··· Data provided

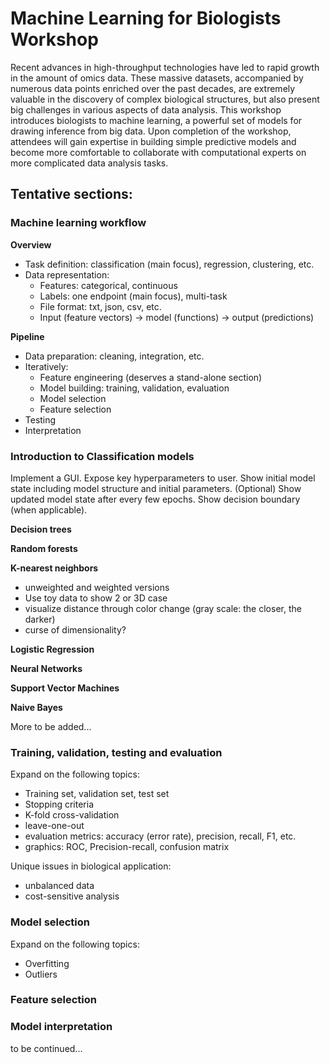 # Machine Learning for Biologists Workshop

Recent advances in high-throughput technologies have led to rapid growth in the amount of omics data. These massive datasets, accompanied by numerous data points enriched over the past decades, are extremely valuable in the discovery of complex biological structures, but also present big challenges in various aspects of data analysis. This workshop introduces biologists to machine learning, a powerful set of models for drawing inference from big data.  Upon completion of the workshop, attendees will gain expertise in building simple predictive models and become more comfortable to collaborate with computational experts on more complicated data analysis tasks.

## Tentative sections:

### Machine learning workflow

**Overview**
  * Task definition: classification (main focus), regression, clustering, etc.
  * Data representation: 
    * Features: categorical, continuous
    * Labels: one endpoint (main focus), multi-task
    * File format: txt, json, csv, etc.
    * Input (feature vectors) -> model (functions) -> output (predictions)
    
**Pipeline**
  * Data preparation: cleaning, integration, etc.
  * Iteratively:
    * Feature engineering (deserves a stand-alone section)
    * Model building: training, validation, evaluation
    * Model selection
    * Feature selection
  * Testing
  * Interpretation

### Introduction to Classification models

Implement a GUI.
Expose key hyperparameters to user.
Show initial model state including model structure and initial parameters.
(Optional) Show updated model state after every few epochs.
Show decision boundary (when applicable).

**Decision trees**

**Random forests**

**K-nearest neighbors**

* unweighted and weighted versions
* Use toy data to show 2 or 3D case
* visualize distance through color change (gray scale: the closer, the darker)
* curse of dimensionality?

**Logistic Regression**

**Neural Networks**

**Support Vector Machines**

**Naive Bayes**

More to be added... 

### Training, validation, testing and evaluation

Expand on the following topics:
* Training set, validation set, test set
* Stopping criteria
* K-fold cross-validation
* leave-one-out
* evaluation metrics: accuracy (error rate), precision, recall, F1, etc.
* graphics: ROC, Precision-recall, confusion matrix

Unique issues in biological application:
* unbalanced data
* cost-sensitive analysis

### Model selection

Expand on the following topics:
* Overfitting
* Outliers

### Feature selection

### Model interpretation

to be continued...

······

Search the material for "validation" and copy each matching line.

Task answer:
    * Model building: training, validation, evaluation
### Training, validation, testing and evaluation
* Training set, validation set, test set
* K-fold cross-validation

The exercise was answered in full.